Diethyl(phenylacetyl)malonate, also recognized as CAS ID 20320-59-6, is a synthetic organic molecule. It is a white crystalline solid with a pungent smell. This organic compound is widely used in academic settings for its ability to serve as a precursor.
The formula of diethyl(phenylacetyl)malonate consists of a acylated phenyl ring attached to a malonate diester. This chemical arrangement allows it to engage in chemical synthesis.
Chemical Synthesis of Diethyl(phenylacetyl)malonate
The synthesis of diethyl(phenylacetyl)malonate is a fundamental reaction in organic chemistry. This compound serves as a valuable building block for the synthesis of various complex molecules, particularly in the field of pharmaceuticals and agrochemicals. The synthesis typically involves a two-step process. In the first step, phenylacetic acid reacts with ethanol in the presence of an acidic promoter, such as sulfuric acid. This reaction yields phenyl acetate ester, which is then subjected to malonic ester. The final product, diethyl(phenylacetyl)malonate, is obtained after a series of chemical transformations involving condensation.
- The reaction conditions play a crucial role in determining the yield and purity of the final product.
- Various purification techniques, such as recrystallization or column chromatography, can be employed to isolate the desired compound.
- Safety precautions must be taken during the synthesis process, as some reagents involved may be hazardous.
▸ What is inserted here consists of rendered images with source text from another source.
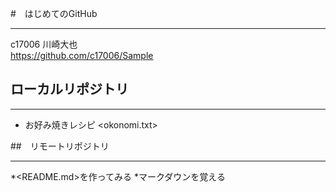 #　はじめてのGitHub  
***  
c17006 川崎大也  
<https://github.com/c17006/Sample>  
  
## ローカルリポジトリ  
***  
* お好み焼きレシピ
<okonomi.txt>  
  
##　リモートリポジトリ
***
*<README.md>を作ってみる
*マークダウンを覚える

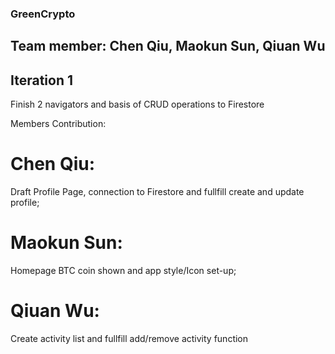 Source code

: ### GreenCrypto

## Team member: Chen Qiu, Maokun Sun, Qiuan Wu

## Iteration 1

Finish 2 navigators and basis of CRUD operations to Firestore

Members Contribution:

# Chen Qiu:

Draft Profile Page, connection to Firestore and fullfill create and update profile;

# Maokun Sun:

Homepage BTC coin shown and app style/Icon set-up;

# Qiuan Wu:

Create activity list and fullfill add/remove activity function
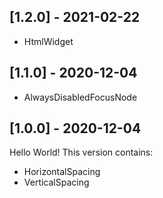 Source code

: ## [1.2.0] - 2021-02-22

- HtmlWidget
## [1.1.0] - 2020-12-04

- AlwaysDisabledFocusNode
## [1.0.0] - 2020-12-04

Hello World! This version contains:
- HorizontalSpacing
- VerticalSpacing

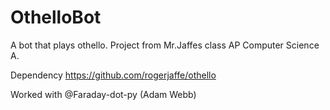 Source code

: # OthelloBot

A bot that plays othello.
Project from Mr.Jaffes class AP Computer Science A.

Dependency
https://github.com/rogerjaffe/othello

Worked with
@Faraday-dot-py (Adam Webb)
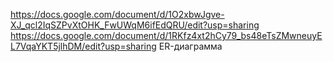 https://docs.google.com/document/d/1O2xbwJgve-XJ_qcl2IqSZPvXtOHK_FwUWqM6ifEdQRU/edit?usp=sharing
https://docs.google.com/document/d/1RKfz4xt2hCy79_bs48eTsZMwneuyEL7VqaYKT5jlhDM/edit?usp=sharing ER-диаграмма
Description of Diethyl(phenylacetyl)malonate
Diethyl(phenylacetyl)malonate is a substance with the chemical formula C15H18O4. This derivative can be prepared through several methods, often involving the transformation of phenylacetic acid with diethyl malonate. It exhibits unique physical attributes, such as a color that ranges from colorless to light yellow and a boiling point of around 270°C.
- Key structural features include the presence of two ethyl ester groups and a phenylacetyl group.
- Diethyl(phenylacetyl)malonate has found purposes in various synthetic transformations.
- Further research continues to explore its potential in the development of new compounds.
Physicochemical Properties of Diethyl(phenylacetyl)malonate
Diethyl(phenylacetyl)malonate is a distinct set of physicochemical properties that contribute its reactivity and applications. Its chemical formula, C16H18O4, reflects the presence of multiple ethyl ester groups and one phenylacetyl moiety. The compound's molar mass is around 274.31 g/mol, indicating its considerable weight. At room temperature, diethyl(phenylacetyl)malonate exists as a solid state with a specific odor. Its solubility in common organic solvents remains to be high. The compound's melting point varies depending on purity and influences. Its boiling point, on the other hand, resides within a narrow range. The presence of functional groups within its structure impacts its intermolecular interactions.
Applications of Diethyl(phenylacetyl)malonate in Organic Chemistry
Diethyl(phenylacetyl)malonate acts a crucial role in organic reactions due to its versatile structure. This molecule can be readily transformed through various chemical transformations to yield a wide range of valuable products. For example, diethyl(phenylacetyl)malonate can be employed in the creation of drugs, herbicides, and other organic substances.
One notable utilization is its role in the production of esters with a beta-hydroxyl group, which are frequently employed as precursors in the formation of complex molecules.
Furthermore, diethyl(phenylacetyl)malonate can be used in the production Cas 136-47-0 Tetracaine hcl of organic molecules with rings, which are essential components of many natural products and pharmaceuticals.
Diethyl(phenylacetyl)malonate (C15H18O5): A Versatile Building Block
Diethyl(phenylacetyl)malonate (C15H18O5), a compound featuring a distinctive structure, has emerged as a powerful building block in organic synthesis. Its unique reactivity profile allows for the construction of complex molecular architectures across numerous chemical domains. This robust molecule serves as a valuable intermediate for the development of new pharmaceuticals, agrochemicals, and materials.